Durante una reunión con el Consejo Superior de la Empresa Privada (Cosep), Ortega hizo énfasis en que “no quiere combinar la parte económica y comercial con la parte política”.

Los empresarios han estado presionando al gobierno para que se restablezcan las relaciones con Honduras, porque esto puede perjudicar las relaciones económicas y comerciales con ese país. En lo más candente del conflicto, las fronteras se cerraron, provocando pérdidas millonarias a los empresarios nacionales.

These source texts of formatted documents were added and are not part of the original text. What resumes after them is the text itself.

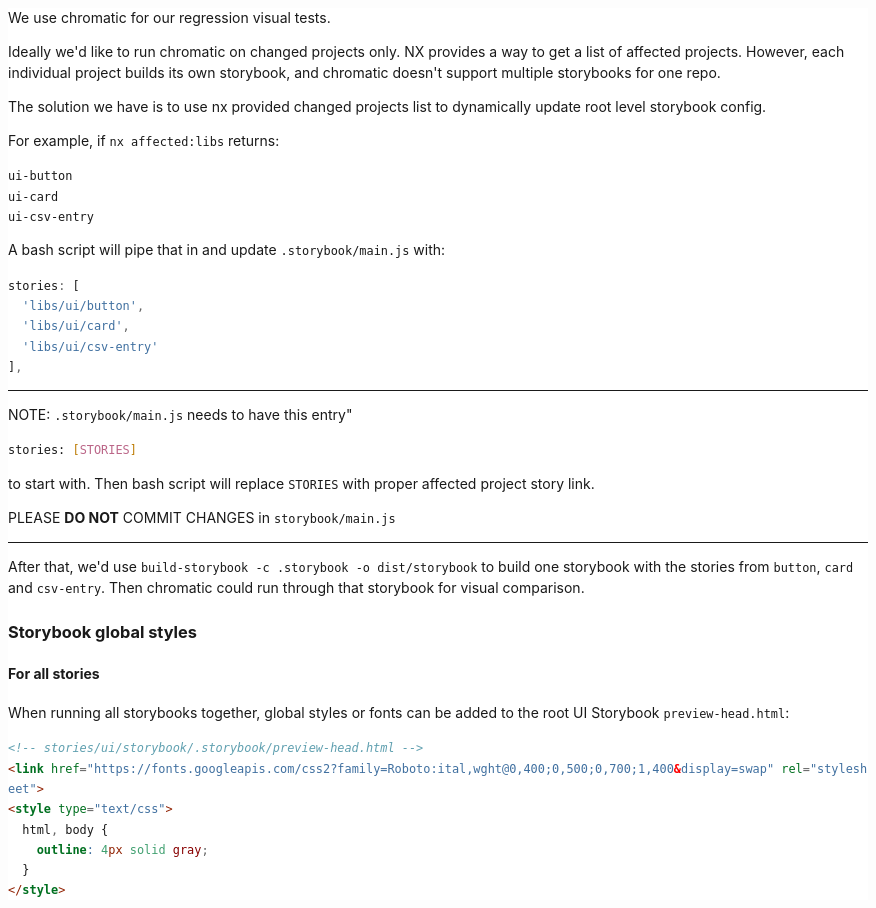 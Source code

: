 We use chromatic for our regression visual tests.

Ideally we'd like to run chromatic on changed projects only. NX provides a way to get a list of affected projects.
However, each individual project builds its own storybook, and chromatic doesn't support multiple storybooks for one
repo.

The solution we have is to use nx provided changed projects list to dynamically update root level storybook config.

For example, if `nx affected:libs` returns:

```bash
ui-button
ui-card
ui-csv-entry
```

A bash script will pipe that in and update `.storybook/main.js` with:

```javascript
stories: [
  'libs/ui/button',
  'libs/ui/card',
  'libs/ui/csv-entry'
],
```

---

NOTE: `.storybook/main.js` needs to have this entry"

```bash
stories: [STORIES]
```

to start with. Then bash script will replace `STORIES` with proper affected project story link.

PLEASE **DO NOT** COMMIT CHANGES in `storybook/main.js`

---

After that, we'd use `build-storybook -c .storybook -o dist/storybook` to build one storybook with the stories from
`button`, `card` and `csv-entry`. Then chromatic could run through that storybook for visual comparison.

### Storybook global styles

#### For all stories

When running all storybooks together, global styles or fonts can be added to the root UI Storybook `preview-head.html`:

```html
<!-- stories/ui/storybook/.storybook/preview-head.html -->
<link href="https://fonts.googleapis.com/css2?family=Roboto:ital,wght@0,400;0,500;0,700;1,400&display=swap" rel="stylesheet">
<style type="text/css">
  html, body {
    outline: 4px solid gray;
  }
</style>
```


[semantic-release]: https://github.com/semantic-release/semantic-release
[compodoc_comments]: https://compodoc.github.io/website/guides/comments.html
[semantic-release-video]: https://youtu.be/tc2UgG5L7WM
[validate-commit-msg]: https://github.com/kentcdodds/validate-commit-msg
[ui-npm]: https://www.npmjs.com/package/@terminus/ui
[oss-github]: https://github.com/GetTerminus/terminus-oss
[semver]: http://semver.org/
[unpkg]: https://unpkg.com/  
[pkg-json]: https://github.com/GetTerminus/terminus-oss/blob/release/package.json
[jest]: https://facebook.github.io/jest/
[zenhub]: https://www.zenhub.com/
[eslint-config]: https://github.com/GetTerminus/eslint-config-frontend
[stylelint-config]: https://github.com/GetTerminus/stylelint-config-frontend
[nx-angular-docs]: https://nx.dev/react/plugins/angular/schematics/library
[packages-table]: https://github.com/GetTerminus/terminus-oss/blob/release/README.md#packages
[all-contrib-bot]: https://allcontributors.org/docs/en/bot/usage
[nx-cloud]: https://nx.app/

“Que en este sentido estén tranquilos”, insistió Ortega, quien agregó que igualmente el país continuará en las negociaciones del Acuerdo de Asociación entre la Unión Europea y Centroamérica.

Recientemente, el secretario de Estado español para Iberoamérica, Juan Pablo De Laiglesia, visitó el país como parte de una gira por el istmo previa a la siguiente reunión entre los negociadores de ambas regiones, que se realizará el 22 de este mes.

“Que el peso político no nos va a afectar para (que podamos) retomar el tema del Golfo (de Fonseca)”, dijo Ortega, refiriéndose a uno de los tantos temas que están suspendidos desde que el ex presidente de Honduras, Manuel Zelaya, fue depuesto por un golpe militar y Nicaragua rompió relaciones.

El presidente del Cosep, José Adán Aguerri, recordó al mandatario los múltiples problemas que ocasionó el cierre de las fronteras.